A friend told me recently that when he first moved to Maine, to the boonies of Montville, his 80-year old neighbor told him that every winter she just counted down the days till February 10. Why that date? he wondered. Because, she told him, that's when we start to feel the heat of the sun again here in Maine.

We certainly felt the heat of the sun today, with 45-degree temperatures and clear skies. Up on Beech Hill, where the trail was enjoying a brief mud season, I even came across a pussy willow with two catkins (which was a challenge to photograph in a strong wind).

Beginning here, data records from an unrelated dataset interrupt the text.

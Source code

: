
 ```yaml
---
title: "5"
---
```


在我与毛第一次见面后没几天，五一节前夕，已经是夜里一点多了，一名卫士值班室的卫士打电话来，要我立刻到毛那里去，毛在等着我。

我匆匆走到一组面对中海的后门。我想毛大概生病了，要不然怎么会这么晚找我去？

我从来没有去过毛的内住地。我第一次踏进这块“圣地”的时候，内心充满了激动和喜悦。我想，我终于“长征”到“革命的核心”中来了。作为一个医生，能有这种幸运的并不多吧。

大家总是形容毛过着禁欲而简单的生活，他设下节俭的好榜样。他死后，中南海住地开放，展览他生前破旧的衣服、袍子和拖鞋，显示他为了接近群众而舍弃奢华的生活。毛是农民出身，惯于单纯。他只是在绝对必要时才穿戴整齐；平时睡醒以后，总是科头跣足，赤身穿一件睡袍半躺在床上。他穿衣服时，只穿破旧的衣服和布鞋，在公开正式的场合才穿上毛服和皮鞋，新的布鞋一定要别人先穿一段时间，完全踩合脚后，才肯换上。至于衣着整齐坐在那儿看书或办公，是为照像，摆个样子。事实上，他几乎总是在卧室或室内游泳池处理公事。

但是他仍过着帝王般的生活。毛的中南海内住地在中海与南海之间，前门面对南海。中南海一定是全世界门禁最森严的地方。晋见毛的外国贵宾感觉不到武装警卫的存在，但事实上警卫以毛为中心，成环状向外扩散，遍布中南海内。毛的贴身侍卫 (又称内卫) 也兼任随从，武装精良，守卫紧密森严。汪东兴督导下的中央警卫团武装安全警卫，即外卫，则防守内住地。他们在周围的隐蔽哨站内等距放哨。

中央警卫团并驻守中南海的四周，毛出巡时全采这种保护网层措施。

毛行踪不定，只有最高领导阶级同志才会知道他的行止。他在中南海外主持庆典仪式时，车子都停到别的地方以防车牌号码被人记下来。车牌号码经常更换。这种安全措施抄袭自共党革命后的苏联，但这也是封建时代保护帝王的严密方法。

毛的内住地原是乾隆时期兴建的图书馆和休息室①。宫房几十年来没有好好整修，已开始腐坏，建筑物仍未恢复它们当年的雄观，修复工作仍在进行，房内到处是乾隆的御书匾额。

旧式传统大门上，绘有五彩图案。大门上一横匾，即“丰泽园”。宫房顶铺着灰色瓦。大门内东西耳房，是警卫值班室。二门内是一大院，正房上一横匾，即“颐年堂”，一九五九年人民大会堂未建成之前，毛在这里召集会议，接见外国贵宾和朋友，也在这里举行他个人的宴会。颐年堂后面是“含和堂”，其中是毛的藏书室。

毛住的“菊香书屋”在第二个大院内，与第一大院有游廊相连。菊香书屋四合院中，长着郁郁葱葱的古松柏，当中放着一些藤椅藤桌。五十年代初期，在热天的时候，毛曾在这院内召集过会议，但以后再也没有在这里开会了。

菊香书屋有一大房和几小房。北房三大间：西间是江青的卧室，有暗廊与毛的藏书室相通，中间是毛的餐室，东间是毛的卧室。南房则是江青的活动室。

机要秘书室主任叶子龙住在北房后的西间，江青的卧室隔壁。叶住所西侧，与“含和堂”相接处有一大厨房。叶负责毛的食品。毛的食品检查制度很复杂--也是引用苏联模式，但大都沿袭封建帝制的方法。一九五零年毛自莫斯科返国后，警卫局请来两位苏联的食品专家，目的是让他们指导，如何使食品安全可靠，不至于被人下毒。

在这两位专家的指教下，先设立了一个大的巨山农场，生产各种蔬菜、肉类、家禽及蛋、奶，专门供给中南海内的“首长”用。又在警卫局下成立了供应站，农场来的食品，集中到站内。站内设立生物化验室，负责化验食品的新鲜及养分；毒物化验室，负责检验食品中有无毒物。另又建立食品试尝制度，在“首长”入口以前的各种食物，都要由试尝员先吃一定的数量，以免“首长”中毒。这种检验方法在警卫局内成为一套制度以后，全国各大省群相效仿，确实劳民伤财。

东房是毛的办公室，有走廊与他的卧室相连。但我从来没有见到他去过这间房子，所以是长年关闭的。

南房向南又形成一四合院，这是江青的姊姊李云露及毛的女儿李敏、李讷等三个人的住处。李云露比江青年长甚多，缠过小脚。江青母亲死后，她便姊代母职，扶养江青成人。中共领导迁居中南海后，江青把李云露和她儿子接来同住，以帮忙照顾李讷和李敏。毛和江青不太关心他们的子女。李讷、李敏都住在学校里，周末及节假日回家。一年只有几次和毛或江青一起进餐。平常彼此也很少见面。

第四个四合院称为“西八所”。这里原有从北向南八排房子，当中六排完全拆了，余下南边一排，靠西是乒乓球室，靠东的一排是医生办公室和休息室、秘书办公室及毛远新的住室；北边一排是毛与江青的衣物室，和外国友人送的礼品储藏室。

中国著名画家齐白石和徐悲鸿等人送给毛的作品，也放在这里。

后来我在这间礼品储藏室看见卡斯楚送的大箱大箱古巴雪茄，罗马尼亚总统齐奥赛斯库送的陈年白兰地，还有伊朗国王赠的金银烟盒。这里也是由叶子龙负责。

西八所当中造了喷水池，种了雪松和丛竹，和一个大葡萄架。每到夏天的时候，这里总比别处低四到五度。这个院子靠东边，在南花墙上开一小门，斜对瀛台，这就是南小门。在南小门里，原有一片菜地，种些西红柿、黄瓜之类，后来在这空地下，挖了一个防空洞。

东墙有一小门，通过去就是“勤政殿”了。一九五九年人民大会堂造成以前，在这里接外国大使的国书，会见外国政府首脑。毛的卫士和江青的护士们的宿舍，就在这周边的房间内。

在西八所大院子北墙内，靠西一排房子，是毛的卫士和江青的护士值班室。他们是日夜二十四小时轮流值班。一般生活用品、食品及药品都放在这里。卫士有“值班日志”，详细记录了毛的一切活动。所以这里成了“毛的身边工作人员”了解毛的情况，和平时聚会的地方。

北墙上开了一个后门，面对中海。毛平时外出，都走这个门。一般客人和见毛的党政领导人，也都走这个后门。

Hard to imagine that we haven't really turned the corner into spring, that it's going to snow several inches tomorrow and be icy cold on Sunday. But, hey, it's February 10. When the sun does come back out, we'll feel its heat again, more pussy willows will bud, then leaf out. And soon the warmth will be here to stay, for a few months at least.

Catkins in the snow--
even the willow knows when 
earth tilts toward the sun.


February 9: Hunger

Kristen Lindquist

Our cat was a starving stray before she came to us, so she has some food issues. We're trying to get her on a regular eating regimen so that she doesn't overeat and become obese and unhealthy. But in the training process, she's not getting to consume as much as she thinks she would like to. So she spends a good deal of time after what are quite filling meals wandering around the house yowling for more. The drama of it! She's like the Sarah Bernhardt of cats, surely about to waste away any moment as she restlessly paces the house. Such soulful stares we get as she looks up at us, meowing pitifully, as if to stir us into action toward that empty dish.

Such carrying-on
facing night's wide-open maw--
the hunger of youth.

February 8: Rising moon

Kristen Lindquist

The moon was rising tonight as I headed home from the gym, rising behind low clouds so that its broad orange face was distorted by hazy bands. You couldn't even tell how full it was--just one big blur of light glowing above the horizon, irradiating the obscuring clouds. A bit bleary, as if rising full three nights in a row was a bit much for it, a little too much partying for our reflective satellite.

It's hard to believe
that radiant orb gives off
no light of its own.

February 7: Laura Ingalls Wilder

Kristen Lindquist

Today is the birthday of Laura Ingalls Wilder, 1867-1957. In the mid-1970s I was given a boxed set of her Little House on the Prairie books for my birthday, and I've been in love with them ever since. When we were in Florida last month for Bookmania, I met author Wendy McClure, who recently wrote The Wilder Life: My Adventures in the Lost World of Little House on the Prairie, a book about her obsession with the books and where it led her (which was, quite literally, around the country following Laura's footsteps). I was not the only one who told her after her panel presentation how exciting it was to find another Laura fanatic out there.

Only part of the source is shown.